2. Bölüm : Seç!

5.4K 354 58
                                    

Gözlerimi parlak yeşillerle birleştirdim. Gri gözlerim yavaşça kısıldı. O az önce beni arabasına mı davet etti? "Siktir git, Collins." deyip yürümeye devam ettim. Kolumdan tutup durdurdu beni. "Hasta olacaksın."

"Seni ilgilendirmez, Collins. Git başımdan." deyip kolumu çektim. Hızlı adımlarla yürümeye devam ettim. Yanımdan hızla arabası ile geçti ve yerdeki su birikintisi üzerime sıçradı.

"Şerefsiz piç! Seni ele geçireyim bir derini yüzeceğim Col-"

Enseme yediğim sert darbe ile gözlerim karardı ve beton zemine düştüm.

***

Gözlerimi zorlukla araladığım zaman acıyla inledim. "Ah!"

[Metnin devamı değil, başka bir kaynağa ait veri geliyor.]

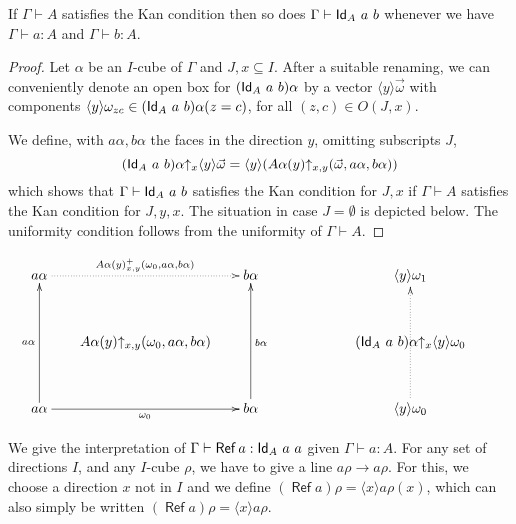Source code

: \documentclass[10pt,a4paper]{article}
\DeclareMathOperator{\Ref}{\mathsf{Ref}}
\newcommand{\Id}{{\sf Id}}
\newcommand{\es}{\emptyset}
\newcommand{\rupx}[1]{#1{\uparrow_{x}}}
\newcommand{\rupxy}[1]{#1{\uparrow_{x,y}}}
\newcommand{\bind}[2]{{\langle}#1{\rangle}#2}
\begin{document}
\begin{theorem}
If $\Gamma\vdash A$  satisfies the Kan condition then so does $\Gamma\vdash\Id_A~a~b$ whenever we have
$\Gamma\vdash a:A$ and $\Gamma\vdash b:A$.
\end{theorem}

\begin{proof}
  Let $\alpha$ be an $I$-cube of $\Gamma$ and $J,x\subseteq I$. After
  a suitable renaming, we can conveniently denote an open box for
  $(\Id_A~a~b)\alpha$ by a vector $\bind{y}{\vec{\omega}}$ with
  components $\bind{y}{\omega_{zc}}\in(\Id_A~a~b)\alpha(z=c)$, for all
  $(z,c)\in O(J,x)$.

  We define, with $a\alpha,b\alpha$ the faces in the direction $y$,
  omitting subscripts $J$,
  $$
  \rupx{(\Id_A~a~b)\alpha}\bind{y}{\vec{\omega}} =
  \bind{y}{(\rupxy{A\alpha(y)} (\vec{\omega},a\alpha,b\alpha))}
  $$
  which shows that $\Gamma\vdash \Id_A~a~b$ satisfies the Kan
  condition for $J,x$ if $\Gamma\vdash A$ satisfies the Kan condition for
  $J,y,x$. The situation in case $J=\es$ is depicted below.  The
  uniformity condition follows from the uniformity of $\Gamma\vdash A$.
\end{proof}
\[
\xymatrix@R=1.1cm@C=.6cm{
a\alpha\ar@{.>}[rr]^{A\alpha(y)_{x,y}^+(\omega_0,a\alpha,b\alpha)}&      & b\alpha                                     &&&
\bind{y}{\omega_1}                                &          \\
                                      &\rupxy{A\alpha(y)}(\omega_0,a\alpha,b\alpha)&                          &&&
                                      \rupx{(\Id_A~a~b)\alpha} \bind{y}{\omega_0}&                           \\
a\alpha\ar[rr]_{\omega_0}\ar[uu]^{a\alpha}&      & b\alpha\ar[uu]_{b\alpha}                                     &&&
\bind{y}{\omega_0}\ar@{.>}[uu]     &                             \\
}
\]

We give the interpretation of $\Gamma\vdash \Ref a:\Id_A~a~a$ given
$\Gamma\vdash a:A$. For any set of directions $I$, and any $I$-cube
$\rho$, we have to give a line $a\rho\to a\rho$. For this, we choose a
direction $x$ not in $I$ and we define 
$(\Ref a)\rho = \bind{x}{a\rho(x)}$, 
which can also simply be written $(\Ref a)\rho = \bind{x}{a\rho}$.
\end{document}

Başım, ensem ve hatta beynim zonkluyordu. Tanrım... Kulaklarım uğulduyordu. Görüşümü netleştirmek için birkaç kez gözlerimi kırpıştırdım. Bok gibi hissediyordum. "Kızım?"

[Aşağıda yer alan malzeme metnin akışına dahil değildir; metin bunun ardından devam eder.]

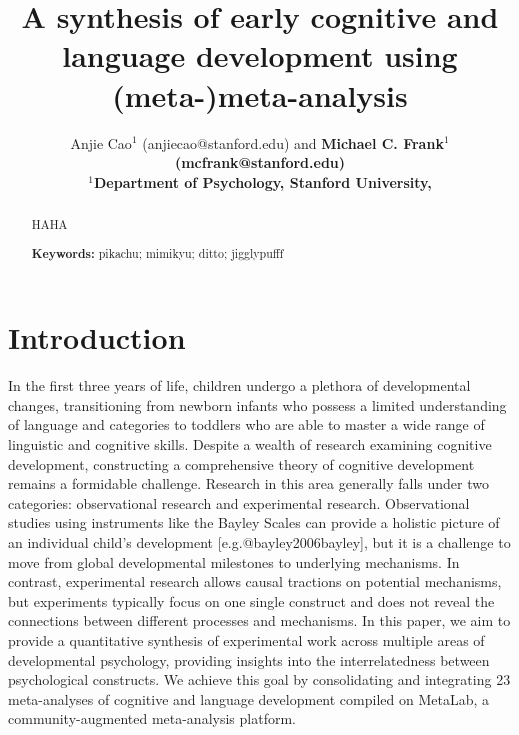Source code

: \documentclass[10pt, letterpaper]{article}
\title{A synthesis of early cognitive and language development using
(meta-)meta-analysis}
\author{Anjie Cao$^1$  (anjiecao@stanford.edu)
 and \bf{Michael C. Frank$^1$ (mcfrank@stanford.edu)} \\
$^1$Department of Psychology, Stanford University, }
\begin{document}
\maketitle

\begin{abstract}
HAHA

\textbf{Keywords:}
pikachu; mimikyu; ditto; jigglypufff
\end{abstract}

\hypertarget{introduction}{%
\section{Introduction}\label{introduction}}

In the first three years of life, children undergo a plethora of
developmental changes, transitioning from newborn infants who possess a
limited understanding of language and categories to toddlers who are
able to master a wide range of linguistic and cognitive skills. Despite
a wealth of research examining cognitive development, constructing a
comprehensive theory of cognitive development remains a formidable
challenge. Research in this area generally falls under two categories:
observational research and experimental research. Observational studies
using instruments like the Bayley Scales can provide a holistic picture
of an individual child's development {[}e.g.@bayley2006bayley{]}, but it
is a challenge to move from global developmental milestones to
underlying mechanisms. In contrast, experimental research allows causal
tractions on potential mechanisms, but experiments typically focus on
one single construct and does not reveal the connections between
different processes and mechanisms. In this paper, we aim to provide a
quantitative synthesis of experimental work across multiple areas of
developmental psychology, providing insights into the interrelatedness
between psychological constructs. We achieve this goal by consolidating
and integrating 23 meta-analyses of cognitive and language development
compiled on MetaLab, a community-augmented meta-analysis platform.
\end{document}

"Baba?" dedim koca bir şaşkınlıkla. O neden buradaydı? Hayır, biz neredeydik? Etrafıma bakınca karşımda babam ve Jess'in benim gibi zincirlendiğini fark ettim.

Eski ve terk edilmiş bir depodaydık. Bazı yerlerde kan lekesi olduğunu düşündüğüm lekeler vardı. Ortam küf ve ceset kokuyordu. Tanrı aşkına! Burada neler oluyor!?

"Jess! Jess, uyan!" diye bağırdım endişeyle ama sesi çıkmadı. Büyük ihtimalle hala baygındı.

"Baba, burası neresi? Neredeyiz biz?" diye sordum hızlıca. İç çekti.

"Kaçırıldık kızım. Kur-"

"Demek uyandı, Koruyucu Prensesimiz! İyi uyudunuz mu, leydim?"

Kafamı sesin olduğu yere çevirdim. Ardından gözlerimi kısarak onu inceledim. Sarı, soluk saçları vardı. Mavi gözleri öfkeli bakıyordu. Ellerindeki kan lekeleri birinin çok şanssız olduğunu gösteriyordu. Uzun boylu ve kaslı bir yapısı vardı.

Bu adam neden bana bu kadar tanıdıktı?

"Seni tanıyor muyum?" diye sordum düşünceli bir sesle.

"Tanışmadığımıza eminim." dedim kendinden gayet emin bir sesle. Düşün, Alanis. Düşün!

Katil.

Tek kelime, iki hece ve beş harf... Gözlerim anında kocaman oldu ve zincirlere rağmen ona atılmaya çalıştım.

"Seni piç kurusu! Şerefsiz! Seni öldüreceğim! Andım olsun ki seni öldüreceğim!"

Nefret dolu bakışlarla ona bakıyordum. Bu, o adamdı. Annemi öldüren kişiydi.

"Seninle hiç tanışmadım, küçük kız."

Alayla karışık öfkeyle güldüm ve o gün dediklerini tekrar ettim.

"Seni uyardık Amelia. Bizi dinlemedin. Sizin sonunuzu getirdi. Onu korumamalıydın."

Babam şaşkınca bana baktı. Adamın da jeton sonunda düşmüş olacak ki sırıtmaya başladı. "Annemi öldürdün! Onu gözlerimin önünde öldürdün! Onu öldürdün, seni şerefsiz! Onu öldürdün!"

Jess o sırada uyanmıştı ama yalnızca bağırışlarımı dinliyordu. "Seni adi köpek! Piç kurusu! Bırak beni! Hepinizin soyunu kurutacağım! Duydun mu beni?"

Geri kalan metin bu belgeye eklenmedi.